§ What you need to do: Only lines containing the string "directly" belong in the answer; copy all of them from the entries.
### Supplied records ###
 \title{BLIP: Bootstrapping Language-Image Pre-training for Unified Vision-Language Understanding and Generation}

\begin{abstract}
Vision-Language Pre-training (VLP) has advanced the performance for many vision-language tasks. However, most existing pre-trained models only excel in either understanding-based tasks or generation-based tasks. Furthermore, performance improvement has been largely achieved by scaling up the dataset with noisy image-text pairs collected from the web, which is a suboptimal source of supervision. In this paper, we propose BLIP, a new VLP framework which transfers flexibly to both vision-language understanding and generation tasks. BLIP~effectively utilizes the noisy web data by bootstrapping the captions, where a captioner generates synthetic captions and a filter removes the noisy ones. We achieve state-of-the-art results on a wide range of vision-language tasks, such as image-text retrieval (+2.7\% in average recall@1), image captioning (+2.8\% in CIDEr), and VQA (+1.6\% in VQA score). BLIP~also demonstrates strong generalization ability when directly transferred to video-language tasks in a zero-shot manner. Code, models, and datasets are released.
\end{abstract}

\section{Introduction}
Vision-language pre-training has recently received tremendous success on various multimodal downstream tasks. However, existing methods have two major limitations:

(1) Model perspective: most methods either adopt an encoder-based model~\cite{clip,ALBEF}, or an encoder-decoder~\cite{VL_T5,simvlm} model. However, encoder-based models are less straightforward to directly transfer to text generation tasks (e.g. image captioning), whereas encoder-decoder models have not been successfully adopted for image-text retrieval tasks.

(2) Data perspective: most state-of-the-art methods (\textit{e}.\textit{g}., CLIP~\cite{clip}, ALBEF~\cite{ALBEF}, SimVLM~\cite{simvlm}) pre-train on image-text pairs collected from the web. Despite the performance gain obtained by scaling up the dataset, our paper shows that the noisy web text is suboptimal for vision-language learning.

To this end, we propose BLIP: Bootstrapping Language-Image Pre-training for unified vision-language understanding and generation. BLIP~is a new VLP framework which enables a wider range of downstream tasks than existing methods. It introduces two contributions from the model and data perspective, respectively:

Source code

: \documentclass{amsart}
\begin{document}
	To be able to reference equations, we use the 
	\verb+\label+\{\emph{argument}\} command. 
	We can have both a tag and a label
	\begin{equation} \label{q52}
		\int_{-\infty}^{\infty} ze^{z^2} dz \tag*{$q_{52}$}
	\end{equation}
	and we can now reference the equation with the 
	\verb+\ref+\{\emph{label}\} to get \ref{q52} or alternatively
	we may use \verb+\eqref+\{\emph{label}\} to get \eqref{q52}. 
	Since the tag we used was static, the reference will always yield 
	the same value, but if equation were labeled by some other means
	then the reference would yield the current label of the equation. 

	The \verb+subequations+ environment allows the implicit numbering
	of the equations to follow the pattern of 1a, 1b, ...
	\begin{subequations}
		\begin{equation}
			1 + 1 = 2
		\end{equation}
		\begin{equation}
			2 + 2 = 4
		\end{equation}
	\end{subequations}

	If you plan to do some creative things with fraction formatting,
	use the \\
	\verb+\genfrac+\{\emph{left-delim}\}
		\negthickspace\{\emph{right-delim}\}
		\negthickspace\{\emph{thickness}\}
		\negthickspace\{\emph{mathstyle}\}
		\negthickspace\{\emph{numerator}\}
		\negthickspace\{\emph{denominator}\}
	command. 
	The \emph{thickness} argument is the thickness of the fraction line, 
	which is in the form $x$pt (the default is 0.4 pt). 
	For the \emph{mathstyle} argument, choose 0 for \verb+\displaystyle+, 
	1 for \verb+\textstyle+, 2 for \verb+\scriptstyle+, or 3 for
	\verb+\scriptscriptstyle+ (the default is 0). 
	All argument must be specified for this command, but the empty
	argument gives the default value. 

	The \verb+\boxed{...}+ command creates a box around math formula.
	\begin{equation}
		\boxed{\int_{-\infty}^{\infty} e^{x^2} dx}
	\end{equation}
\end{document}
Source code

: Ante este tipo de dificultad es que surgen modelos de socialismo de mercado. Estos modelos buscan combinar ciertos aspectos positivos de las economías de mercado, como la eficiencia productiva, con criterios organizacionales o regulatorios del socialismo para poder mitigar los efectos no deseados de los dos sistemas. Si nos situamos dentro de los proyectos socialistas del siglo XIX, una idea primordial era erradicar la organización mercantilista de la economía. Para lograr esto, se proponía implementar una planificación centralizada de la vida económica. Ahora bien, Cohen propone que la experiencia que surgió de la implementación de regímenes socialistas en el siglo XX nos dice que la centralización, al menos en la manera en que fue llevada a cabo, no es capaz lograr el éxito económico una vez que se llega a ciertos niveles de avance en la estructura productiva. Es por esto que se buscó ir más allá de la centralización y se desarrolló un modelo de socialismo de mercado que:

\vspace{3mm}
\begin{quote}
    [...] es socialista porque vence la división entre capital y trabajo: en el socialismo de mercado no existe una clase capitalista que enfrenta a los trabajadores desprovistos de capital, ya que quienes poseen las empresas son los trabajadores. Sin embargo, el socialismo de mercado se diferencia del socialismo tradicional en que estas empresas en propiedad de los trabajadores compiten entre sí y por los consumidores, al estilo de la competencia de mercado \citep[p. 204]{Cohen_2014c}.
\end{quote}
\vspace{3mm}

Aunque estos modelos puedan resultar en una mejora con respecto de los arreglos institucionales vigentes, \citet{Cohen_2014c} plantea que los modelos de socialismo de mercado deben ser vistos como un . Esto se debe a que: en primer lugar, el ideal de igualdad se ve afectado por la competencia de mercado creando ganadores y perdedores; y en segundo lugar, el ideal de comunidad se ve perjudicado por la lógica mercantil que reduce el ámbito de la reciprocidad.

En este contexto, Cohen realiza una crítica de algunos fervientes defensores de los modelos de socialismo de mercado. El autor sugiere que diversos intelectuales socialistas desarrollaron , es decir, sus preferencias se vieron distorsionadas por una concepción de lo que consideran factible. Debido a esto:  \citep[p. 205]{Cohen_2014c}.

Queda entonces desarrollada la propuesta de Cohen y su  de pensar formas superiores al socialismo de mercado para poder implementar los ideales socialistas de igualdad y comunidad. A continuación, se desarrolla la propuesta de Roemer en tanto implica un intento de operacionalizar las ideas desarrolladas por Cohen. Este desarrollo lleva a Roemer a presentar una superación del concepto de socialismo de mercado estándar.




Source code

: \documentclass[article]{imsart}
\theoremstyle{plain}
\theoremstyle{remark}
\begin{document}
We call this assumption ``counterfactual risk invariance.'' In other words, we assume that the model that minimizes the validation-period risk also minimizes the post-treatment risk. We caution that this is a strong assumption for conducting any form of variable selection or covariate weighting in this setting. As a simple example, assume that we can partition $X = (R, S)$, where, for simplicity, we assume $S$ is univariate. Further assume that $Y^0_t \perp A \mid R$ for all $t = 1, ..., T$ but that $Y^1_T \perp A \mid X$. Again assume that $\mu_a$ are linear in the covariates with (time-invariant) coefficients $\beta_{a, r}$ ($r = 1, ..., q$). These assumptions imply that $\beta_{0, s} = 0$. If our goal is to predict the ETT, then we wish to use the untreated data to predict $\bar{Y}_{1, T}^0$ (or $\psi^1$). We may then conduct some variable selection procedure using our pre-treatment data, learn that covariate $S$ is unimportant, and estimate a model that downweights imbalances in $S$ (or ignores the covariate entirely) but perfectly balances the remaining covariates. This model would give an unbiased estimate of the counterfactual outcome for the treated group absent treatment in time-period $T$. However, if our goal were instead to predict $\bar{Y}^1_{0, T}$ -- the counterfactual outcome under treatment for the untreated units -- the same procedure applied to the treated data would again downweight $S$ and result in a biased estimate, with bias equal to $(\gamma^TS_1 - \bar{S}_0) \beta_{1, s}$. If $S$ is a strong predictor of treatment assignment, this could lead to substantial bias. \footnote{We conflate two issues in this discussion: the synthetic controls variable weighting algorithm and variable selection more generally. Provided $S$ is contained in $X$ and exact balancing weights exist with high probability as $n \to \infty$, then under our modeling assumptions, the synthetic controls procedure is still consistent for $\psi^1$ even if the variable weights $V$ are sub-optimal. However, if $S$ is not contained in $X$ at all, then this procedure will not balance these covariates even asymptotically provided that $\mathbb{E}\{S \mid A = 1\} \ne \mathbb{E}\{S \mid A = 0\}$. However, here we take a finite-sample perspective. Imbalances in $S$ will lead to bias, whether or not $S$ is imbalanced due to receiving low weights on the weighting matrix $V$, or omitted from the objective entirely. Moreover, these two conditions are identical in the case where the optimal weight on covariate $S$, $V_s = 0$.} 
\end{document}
###
§ Exercise solution:
Vision-Language Pre-training (VLP) has advanced the performance for many vision-language tasks. However, most existing pre-trained models only excel in either understanding-based tasks or generation-based tasks. Furthermore, performance improvement has been largely achieved by scaling up the dataset with noisy image-text pairs collected from the web, which is a suboptimal source of supervision. In this paper, we propose BLIP, a new VLP framework which transfers flexibly to both vision-language understanding and generation tasks. BLIP~effectively utilizes the noisy web data by bootstrapping the captions, where a captioner generates synthetic captions and a filter removes the noisy ones. We achieve state-of-the-art results on a wide range of vision-language tasks, such as image-text retrieval (+2.7\% in average recall@1), image captioning (+2.8\% in CIDEr), and VQA (+1.6\% in VQA score). BLIP~also demonstrates strong generalization ability when directly transferred to video-language tasks in a zero-shot manner. Code, models, and datasets are released.
(1) Model perspective: most methods either adopt an encoder-based model~\cite{clip,ALBEF}, or an encoder-decoder~\cite{VL_T5,simvlm} model. However, encoder-based models are less straightforward to directly transfer to text generation tasks (e.g. image captioning), whereas encoder-decoder models have not been successfully adopted for image-text retrieval tasks.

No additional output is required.